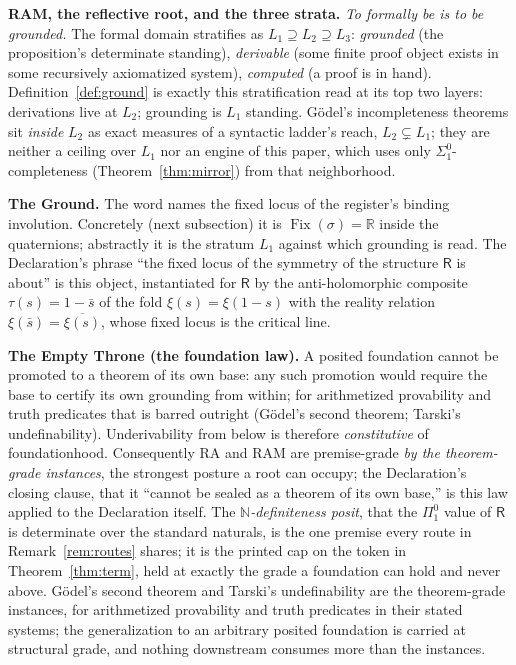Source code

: \documentclass[twocolumn,10pt]{article}
\theoremstyle{plain}
\theoremstyle{definition}
\newcommand{\R}{\mathsf{R}}
\newcommand{\N}{\mathbb{N}}
\newcommand{\Rl}{\mathbb{R}}
\begin{document}
\textbf{RAM, the reflective root, and the three strata.} \emph{To formally be is to be grounded.} The formal domain stratifies as $L_1\supseteq L_2\supseteq L_3$: \emph{grounded} (the proposition's determinate standing), \emph{derivable} (some finite proof object exists in some recursively axiomatized system), \emph{computed} (a proof is in hand). Definition~\ref{def:ground} is exactly this stratification read at its top two layers: derivations live at $L_2$; grounding is $L_1$ standing. G\"odel's incompleteness theorems sit \emph{inside} $L_2$ as exact measures of a syntactic ladder's reach, $L_2\subsetneq L_1$; they are neither a ceiling over $L_1$ nor an engine of this paper, which uses only $\Sigma^0_1$-completeness (Theorem~\ref{thm:mirror}) from that neighborhood.

\textbf{The Ground.} The word names the fixed locus of the register's binding involution. Concretely (next subsection) it is $\operatorname{Fix}(\sigma)=\Rl$ inside the quaternions; abstractly it is the stratum $L_1$ against which grounding is read. The Declaration's phrase ``the fixed locus of the symmetry of the structure $\R$ is about'' is this object, instantiated for $\R$ by the anti-holomorphic composite $\tau(s)=1-\bar s$ of the fold $\xi(s)=\xi(1-s)$ with the reality relation $\xi(\bar s)=\overline{\xi(s)}$, whose fixed locus is the critical line.

\textbf{The Empty Throne (the foundation law).} A posited foundation cannot be promoted to a theorem of its own base: any such promotion would require the base to certify its own grounding from within; for arithmetized provability and truth predicates that is barred outright (G\"odel's second theorem; Tarski's undefinability). Underivability from below is therefore \emph{constitutive} of foundationhood. Consequently RA and RAM are premise-grade \emph{by the theorem-grade instances}, the strongest posture a root can occupy; the Declaration's closing clause, that it ``cannot be sealed as a theorem of its own base,'' is this law applied to the Declaration itself. The \emph{$\N$-definiteness posit}, that the $\Pi^0_1$ value of $\R$ is determinate over the standard naturals, is the one premise every route in Remark~\ref{rem:routes} shares; it is the printed cap on the token in Theorem~\ref{thm:term}, held at exactly the grade a foundation can hold and never above. G\"odel's second theorem and Tarski's undefinability are the theorem-grade instances, for arithmetized provability and truth predicates in their stated systems; the generalization to an arbitrary posited foundation is carried at structural grade, and nothing downstream consumes more than the instances.
\end{document}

Task goal — Hand back the data exactly as it appears, with all pictures cut.

The answer —
Source code

: \documentclass[twocolumn,10pt]{article}
\theoremstyle{plain}
\theoremstyle{definition}
\newcommand{\R}{\mathsf{R}}
\newcommand{\N}{\mathbb{N}}
\newcommand{\Rl}{\mathbb{R}}
\begin{document}
\textbf{RAM, the reflective root, and the three strata.} \emph{To formally be is to be grounded.} The formal domain stratifies as $L_1\supseteq L_2\supseteq L_3$: \emph{grounded} (the proposition's determinate standing), \emph{derivable} (some finite proof object exists in some recursively axiomatized system), \emph{computed} (a proof is in hand). Definition~\ref{def:ground} is exactly this stratification read at its top two layers: derivations live at $L_2$; grounding is $L_1$ standing. G\"odel's incompleteness theorems sit \emph{inside} $L_2$ as exact measures of a syntactic ladder's reach, $L_2\subsetneq L_1$; they are neither a ceiling over $L_1$ nor an engine of this paper, which uses only $\Sigma^0_1$-completeness (Theorem~\ref{thm:mirror}) from that neighborhood.

\textbf{The Ground.} The word names the fixed locus of the register's binding involution. Concretely (next subsection) it is $\operatorname{Fix}(\sigma)=\Rl$ inside the quaternions; abstractly it is the stratum $L_1$ against which grounding is read. The Declaration's phrase ``the fixed locus of the symmetry of the structure $\R$ is about'' is this object, instantiated for $\R$ by the anti-holomorphic composite $\tau(s)=1-\bar s$ of the fold $\xi(s)=\xi(1-s)$ with the reality relation $\xi(\bar s)=\overline{\xi(s)}$, whose fixed locus is the critical line.

\textbf{The Empty Throne (the foundation law).} A posited foundation cannot be promoted to a theorem of its own base: any such promotion would require the base to certify its own grounding from within; for arithmetized provability and truth predicates that is barred outright (G\"odel's second theorem; Tarski's undefinability). Underivability from below is therefore \emph{constitutive} of foundationhood. Consequently RA and RAM are premise-grade \emph{by the theorem-grade instances}, the strongest posture a root can occupy; the Declaration's closing clause, that it ``cannot be sealed as a theorem of its own base,'' is this law applied to the Declaration itself. The \emph{$\N$-definiteness posit}, that the $\Pi^0_1$ value of $\R$ is determinate over the standard naturals, is the one premise every route in Remark~\ref{rem:routes} shares; it is the printed cap on the token in Theorem~\ref{thm:term}, held at exactly the grade a foundation can hold and never above. G\"odel's second theorem and Tarski's undefinability are the theorem-grade instances, for arithmetized provability and truth predicates in their stated systems; the generalization to an arbitrary posited foundation is carried at structural grade, and nothing downstream consumes more than the instances.
\end{document}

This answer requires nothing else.